For many many years, aboriginal cultures walked. They walked from place to place, dependent on the availability of food. If the land-base was starting to decline, Aboriginal people moved to other areas to let those first ecological systems recover, an example of true sustainability.
This movement from place to place took with it a reverence, a respect, an actual journey from a place with little, to one with plenty. A transition which created a mental shift in the mind from one concerning the need to survive, to eat, to relocate, to a mental space of plenty, of richness. This reverence and respect is what western culture is missing. Our cultural adolescence demands immediacy, constant stimuli, discovery and spiritual larceny. We strive to see the one-big-thing which makes an area special, the famous tall tree, the much talked about water hole, the mysterious valley, and we are so focused on doing something and that we forget about being something. I’m guilty of it, we all are – we want to get there now, we want to find it, and we want to take a piece of it home with us to put on our mantle. Like when you take a prettier shell than ordinary home with you, a mossy rock, a sample of black sand from a New Zealand beach, or in my case, the epiphytic orchid which blew off from a tree onto a road. We take because we want to have a little reminder of the spiritual essence of a place.

I find myself having to be reminded that when i go to a national park, nature reserve or conservation area, its not about doing, seeing, or taking something from that place, its about being in that place, and being satisfied by knowing that you can absorb the beauty of a special environment without physically taking something from it.
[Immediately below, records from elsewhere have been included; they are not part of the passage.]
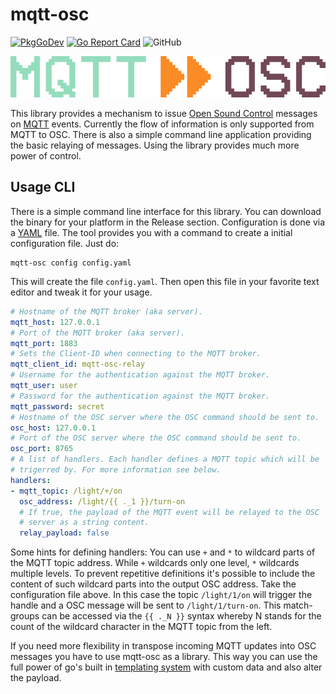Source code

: # mqtt-osc

[![PkgGoDev](https://pkg.go.dev/badge/72nd/mqtt-osc)](https://pkg.go.dev/72nd/mqtt-osc) [![Go Report Card](https://goreportcard.com/badge/github.com/72nd/mqtt-osc)](https://goreportcard.com/report/github.com/72nd/mqtt-osc) ![GitHub](https://img.shields.io/github/license/72nd/mqtt-osc)

<p align="center">
  <img width="512" src="misc/logo.png">
</p>

This library provides a mechanism to issue [Open Sound Control](https://en.wikipedia.org/wiki/Open_Sound_Control) messages on [MQTT](https://mqtt.org/) events. Currently the flow of information is only supported from MQTT to OSC. There is also a simple command line application providing the basic relaying of messages. Using the library provides much more power of control.

## Usage CLI

There is a simple command line interface for this library. You can download the binary for your platform in the Release section. Configuration is done via a [YAML](https://en.wikipedia.org/wiki/YAML) file. The tool provides you with a command to create a initial configuration file. Just do:

```shell script
mqtt-osc config config.yaml
``` 

This will create the file `config.yaml`. Then open this file in your favorite text editor and tweak it for your usage.

```yaml
# Hostname of the MQTT broker (aka server).
mqtt_host: 127.0.0.1
# Port of the MQTT broker (aka server).
mqtt_port: 1883
# Sets the Client-ID when connecting to the MQTT broker.
mqtt_client_id: mqtt-osc-relay
# Username for the authentication against the MQTT broker.
mqtt_user: user
# Password for the authentication against the MQTT broker.
mqtt_password: secret
# Hostname of the OSC server where the OSC command should be sent to.
osc_host: 127.0.0.1
# Port of the OSC server where the OSC command should be sent to.
osc_port: 8765
# A list of handlers. Each handler defines a MQTT topic which will be
# trigerred by. For more information see below.
handlers:
- mqtt_topic: /light/+/on
  osc_address: /light/{{ ._1 }}/turn-on
  # If true, the payload of the MQTT event will be relayed to the OSC
  # server as a string content.
  relay_payload: false
```

Some hints for defining handlers: You can use `+` and `*` to wildcard parts of the MQTT topic address. While `+` wildcards only one level, `*` wildcards multiple levels. To prevent repetitive definitions it's possible to include the content of such wildcard parts into the output OSC address. Take the configuration file above. In this case the topic `/light/1/on` will trigger the handle and a OSC message will be sent to `/light/1/turn-on`. This match-groups can be accessed via the `{{ ._N }}` syntax whereby N stands for the count of the wildcard character in the MQTT topic from the left.

If you need more flexibility in transpose incoming MQTT updates into OSC messages you have to use mqtt-osc as a library. This way you can use the full power of go's built in [templating system](https://golang.org/pkg/text/template/) with custom data and also alter the payload.
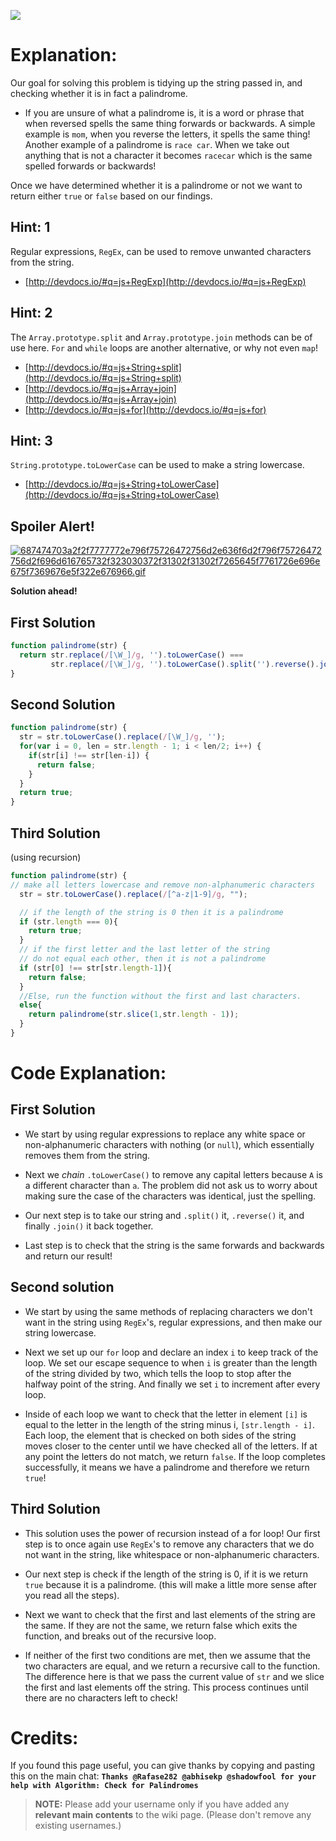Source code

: ![](http://i.imgur.com/ozDWKEi.jpg)

# Explanation:
Our goal for solving this problem is tidying up the string passed in, and checking whether it is in fact a palindrome.
- If you are unsure of what a palindrome is, it is a word or phrase that when reversed spells the same thing forwards or backwards. A simple example is `mom`, when you reverse the letters, it spells the same thing! Another example of a palindrome is `race car`. When we take out anything that is not a character it becomes `racecar` which is the same spelled forwards or backwards!

Once we have determined whether it is a palindrome or not we want to return either `true` or `false` based on our findings.

## Hint: 1
Regular expressions, `RegEx`, can be used to remove unwanted characters from the string.
- [http://devdocs.io/#q=js+RegExp](http://devdocs.io/#q=js+RegExp)

## Hint: 2
The `Array.prototype.split` and `Array.prototype.join` methods can be of use here. `For` and `while` loops are another alternative, or why not even `map`!
- [http://devdocs.io/#q=js+String+split](http://devdocs.io/#q=js+String+split)
- [http://devdocs.io/#q=js+Array+join](http://devdocs.io/#q=js+Array+join)
- [http://devdocs.io/#q=js+for](http://devdocs.io/#q=js+for)

## Hint: 3
`String.prototype.toLowerCase` can be used to make a string lowercase.
- [http://devdocs.io/#q=js+String+toLowerCase](http://devdocs.io/#q=js+String+toLowerCase)

## Spoiler Alert!
[![687474703a2f2f7777772e796f75726472756d2e636f6d2f796f75726472756d2f696d616765732f323030372f31302f31302f7265645f7761726e696e675f7369676e5f322e676966.gif](https://files.gitter.im/FreeCodeCamp/Wiki/nlOm/thumb/687474703a2f2f7777772e796f75726472756d2e636f6d2f796f75726472756d2f696d616765732f323030372f31302f31302f7265645f7761726e696e675f7369676e5f322e676966.gif)](https://files.gitter.im/FreeCodeCamp/Wiki/nlOm/687474703a2f2f7777772e796f75726472756d2e636f6d2f796f75726472756d2f696d616765732f323030372f31302f31302f7265645f7761726e696e675f7369676e5f322e676966.gif)

**Solution ahead!**

## First Solution

```js
function palindrome(str) {
  return str.replace(/[\W_]/g, '').toLowerCase() ===
         str.replace(/[\W_]/g, '').toLowerCase().split('').reverse().join('');
}
```

## Second Solution

```js
function palindrome(str) {
  str = str.toLowerCase().replace(/[\W_]/g, '');
  for(var i = 0, len = str.length - 1; i < len/2; i++) {
    if(str[i] !== str[len-i]) {
      return false;
    }
  }
  return true;
}
```

## Third Solution
(using recursion)
```js
function palindrome(str) {
// make all letters lowercase and remove non-alphanumeric characters
  str = str.toLowerCase().replace(/[^a-z|1-9]/g, "");

  // if the length of the string is 0 then it is a palindrome
  if (str.length === 0){
    return true;
  }
  // if the first letter and the last letter of the string
  // do not equal each other, then it is not a palindrome
  if (str[0] !== str[str.length-1]){
    return false;
  }
  //Else, run the function without the first and last characters.
  else{
    return palindrome(str.slice(1,str.length - 1));
  }
}
```

# Code Explanation:

## First Solution
- We start by using regular expressions to replace any white space or non-alphanumeric characters with nothing (or `null`), which essentially removes them from the string.

- Next we *chain* `.toLowerCase()` to remove any capital letters because `A` is a different character than `a`. The problem did not ask us to worry about making sure the case of the characters was identical, just the spelling.

- Our next step is to take our string and `.split()` it, `.reverse()` it, and finally `.join()` it back together.

- Last step is to check that the string is the same forwards and backwards and return our result!

## Second solution
- We start by using the same methods of replacing characters we don't want in the string using `RegEx`'s, regular expressions, and then make our string lowercase.

- Next we set up our `for` loop and declare an index `i` to keep track of the loop. We set our escape sequence to when `i` is greater than the length of the string divided by two, which tells the loop to stop after the halfway point of the string. And finally we set `i` to increment after every loop.

- Inside of each loop we want to check that the letter in element `[i]` is equal to the letter in the length of the string minus i, `[str.length - i]`. Each loop, the element that is checked on both sides of the string moves closer to the center until we have checked all of the letters. If at any point the letters do not match, we return `false`. If the loop completes successfully, it means we have a palindrome and therefore we return `true`!

## Third Solution

- This solution uses the power of recursion instead of a for loop! Our first step is to once again use `RegEx`'s to remove any characters that we do not want in the string, like whitespace or non-alphanumeric characters.

- Our next step is check if the length of the string is 0, if it is we return `true` because it is a palindrome. (this will make a little more sense after you read all the steps).

- Next we want to check that the first and last elements of the string are the same. If they are not the same, we return false which exits the function, and breaks out of the recursive loop.

- If neither of the first two conditions are met, then we assume that the two characters are equal, and we return a recursive call to the function. The difference here is that we pass the current value of `str` and we slice the first and last elements off the string. This process continues until there are no characters left to check!

# Credits:
If you found this page useful, you can give thanks by copying and pasting this on the main chat: **`Thanks @Rafase282 @abhisekp @shadowfool for your help with Algorithm: Check for Palindromes`**

> **NOTE:** Please add your username only if you have added any **relevant main contents** to the wiki page. (Please don't remove any existing usernames.)
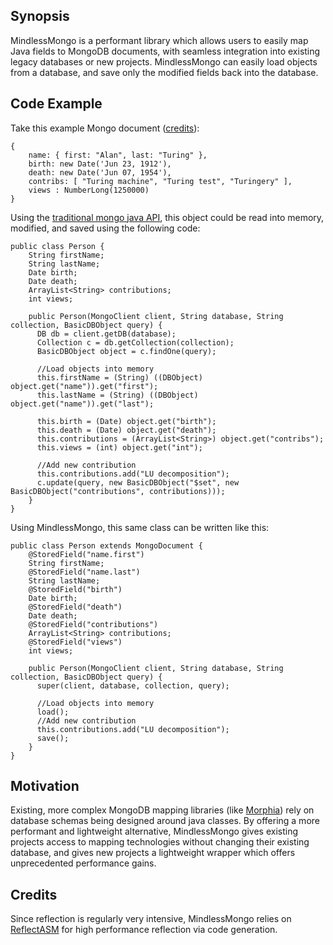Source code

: ## Synopsis

MindlessMongo is a performant library which allows users to easily map Java fields to MongoDB documents, with seamless integration into existing legacy databases or new projects. MindlessMongo can easily load objects from a database, and save only the modified fields back into the database.

## Code Example

Take this example Mongo document ([credits](https://docs.mongodb.com/manual/core/document/)):

``` 
{
    name: { first: "Alan", last: "Turing" },
    birth: new Date('Jun 23, 1912'),
    death: new Date('Jun 07, 1954'),
    contribs: [ "Turing machine", "Turing test", "Turingery" ],
    views : NumberLong(1250000)
}
```

Using the [traditional mongo java API](https://github.com/mongodb/mongo-java-driver), this object could be read into memory, modified, and saved using the following code:

```
public class Person {
    String firstName;
    String lastName;
    Date birth;
    Date death;
    ArrayList<String> contributions;
    int views;
    
    public Person(MongoClient client, String database, String collection, BasicDBObject query) {
      DB db = client.getDB(database);
      Collection c = db.getCollection(collection);
      BasicDBObject object = c.findOne(query);
      
      //Load objects into memory
      this.firstName = (String) ((DBObject) object.get("name")).get("first");
      this.lastName = (String) ((DBObject) object.get("name")).get("last");
      
      this.birth = (Date) object.get("birth");
      this.death = (Date) object.get("death");
      this.contributions = (ArrayList<String>) object.get("contribs");
      this.views = (int) object.get("int");
      
      //Add new contribution
      this.contributions.add("LU decomposition");
      c.update(query, new BasicDBObject("$set", new BasicDBObject("contributions", contributions)));
    }
}
```

Using MindlessMongo, this same class can be written like this:
```
public class Person extends MongoDocument {
    @StoredField("name.first")
    String firstName;
    @StoredField("name.last")
    String lastName;
    @StoredField("birth")
    Date birth;
    @StoredField("death")
    Date death;
    @StoredField("contributions")
    ArrayList<String> contributions;
    @StoredField("views")
    int views;
    
    public Person(MongoClient client, String database, String collection, BasicDBObject query) {
      super(client, database, collection, query);
      
      //Load objects into memory
      load();
      //Add new contribution
      this.contributions.add("LU decomposition");
      save();
    }
}
```

## Motivation

Existing, more complex MongoDB mapping libraries (like [Morphia](http://mongodb.github.io/morphia/)) rely on database schemas being designed around java classes. By offering a more performant and lightweight alternative, MindlessMongo gives existing projects access to mapping technologies without changing their existing database, and gives new projects a lightweight wrapper which offers unprecedented performance gains. 

## Credits

Since reflection is regularly very intensive, MindlessMongo relies on [ReflectASM](https://github.com/EsotericSoftware/reflectasm) for high performance reflection via code generation.
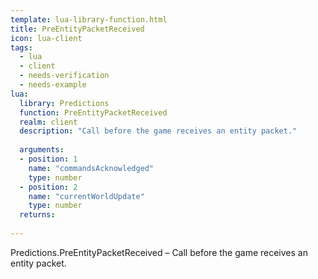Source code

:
 ```yaml
---
template: lua-library-function.html
title: PreEntityPacketReceived
icon: lua-client
tags:
  - lua
  - client
  - needs-verification
  - needs-example
lua:
  library: Predictions
  function: PreEntityPacketReceived
  realm: client
  description: "Call before the game receives an entity packet."
  
  arguments:
  - position: 1
    name: "commandsAcknowledged"
    type: number
  - position: 2
    name: "currentWorldUpdate"
    type: number
  returns:
    
---
```


<div class="lua__search__keywords">
Predictions.PreEntityPacketReceived &#x2013; Call before the game receives an entity packet.
</div>

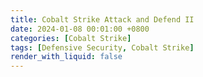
 ```yaml
---
title: Cobalt Strike Attack and Defend II
date: 2024-01-08 00:01:00 +0800
categories: [Cobalt Strike]
tags: [Defensive Security, Cobalt Strike]
render_with_liquid: false
---
```


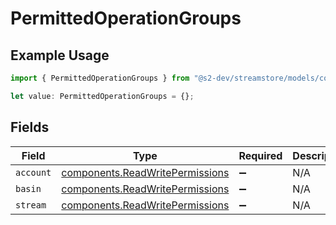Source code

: # PermittedOperationGroups

## Example Usage

```typescript
import { PermittedOperationGroups } from "@s2-dev/streamstore/models/components";

let value: PermittedOperationGroups = {};
```

## Fields

| Field                                                                              | Type                                                                               | Required                                                                           | Description                                                                        |
| ---------------------------------------------------------------------------------- | ---------------------------------------------------------------------------------- | ---------------------------------------------------------------------------------- | ---------------------------------------------------------------------------------- |
| `account`                                                                          | [components.ReadWritePermissions](../../models/components/readwritepermissions.md) | :heavy_minus_sign:                                                                 | N/A                                                                                |
| `basin`                                                                            | [components.ReadWritePermissions](../../models/components/readwritepermissions.md) | :heavy_minus_sign:                                                                 | N/A                                                                                |
| `stream`                                                                           | [components.ReadWritePermissions](../../models/components/readwritepermissions.md) | :heavy_minus_sign:                                                                 | N/A                                                                                |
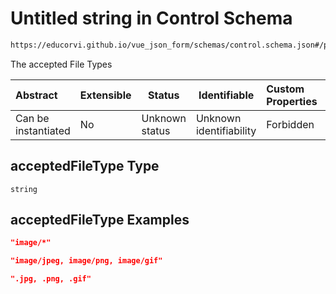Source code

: # Untitled string in Control Schema

```txt
https://educorvi.github.io/vue_json_form/schemas/control.schema.json#/properties/options/properties/acceptedFileType
```

The accepted File Types


| Abstract            | Extensible | Status         | Identifiable            | Custom Properties | Additional Properties | Access Restrictions | Defined In                                                                     |
| :------------------ | ---------- | -------------- | ----------------------- | :---------------- | --------------------- | ------------------- | ------------------------------------------------------------------------------ |
| Can be instantiated | No         | Unknown status | Unknown identifiability | Forbidden         | Allowed               | none                | [control.schema.json\*](../schemas/control.schema.json "open original schema") |

## acceptedFileType Type

`string`

## acceptedFileType Examples

```json
"image/*"
```

```json
"image/jpeg, image/png, image/gif"
```

```json
".jpg, .png, .gif"
```
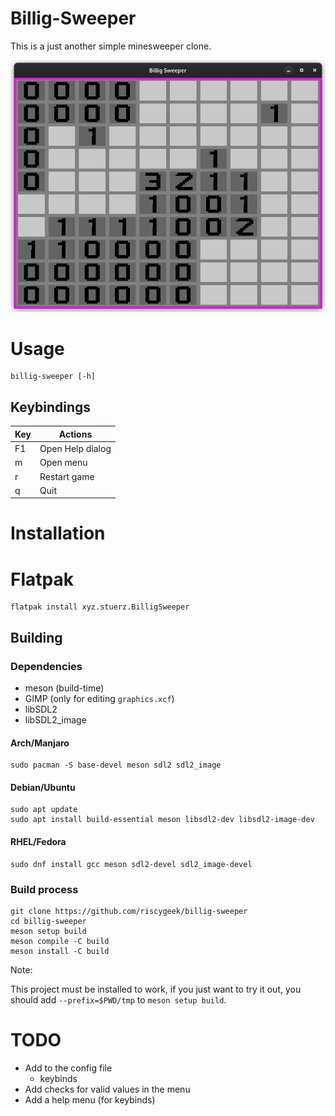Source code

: # Billig-Sweeper
This is a just another simple minesweeper clone.

![](data/Screenshots/bsw1.png)

# Usage
```
billig-sweeper [-h]
```

## Keybindings

| Key | Actions          |
|-----|------------------|
|  F1 | Open Help dialog |
|  m  | Open menu        |
|  r  | Restart game     |
|  q  | Quit             |

# Installation

# Flatpak
```
flatpak install xyz.stuerz.BilligSweeper
```

## Building
### Dependencies
- meson (build-time)
- GIMP (only for editing `graphics.xcf`)
- libSDL2
- libSDL2_image

#### Arch/Manjaro
```
sudo pacman -S base-devel meson sdl2 sdl2_image
```

#### Debian/Ubuntu
```
sudo apt update
sudo apt install build-essential meson libsdl2-dev libsdl2-image-dev
```

#### RHEL/Fedora
```
sudo dnf install gcc meson sdl2-devel sdl2_image-devel
```

### Build process
```
git clone https://github.com/riscygeek/billig-sweeper
cd billig-sweeper
meson setup build
meson compile -C build
meson install -C build
```

Note:

This project must be installed to work,
if you just want to try it out,
you should add `--prefix=$PWD/tmp` to `meson setup build`.

# TODO
- Add to the config file
    - keybinds
- Add checks for valid values in the menu
- Add a help menu (for keybinds)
So what’s happened is that now, whenever i go somewhere which is special, i hold a stone in my hand, and i engage with it. I say hello to it! I say hello and thanks to the environment i am in. I acknowledge it and respect it. I combine the landscape and my body together to form a mutual bond, a new being – a being which only exists in that time, is born and dies then and there. I grind a stone against another and mix it with water or saliva until it is a fine paste. I apply it to my skin, tracing along the lines of my veins, across my face and chest. The land is as close to my body as it ever will be, millimeters away from my blood stream where the particles of iron in my blood are almost close enough to touch the particles of iron in the rock. Then i wait and i am. I am truly being. The ochre dries on my skin and it is then that i feel true unification, the end of a mental process of consolidation with the land. I might look a little weird to others, but i don’t give a crap, this is my way of showing that i have truly arrived at a special place, where i will respect and acknowledge the ancient beauty of a place that i love. I then wash the ochre off my skin to see the minerals return to the land from which they came, taking with it a sample of my skin – the place was in my skin, and now my skin is in the place.

Unification – participation – cultural innovation.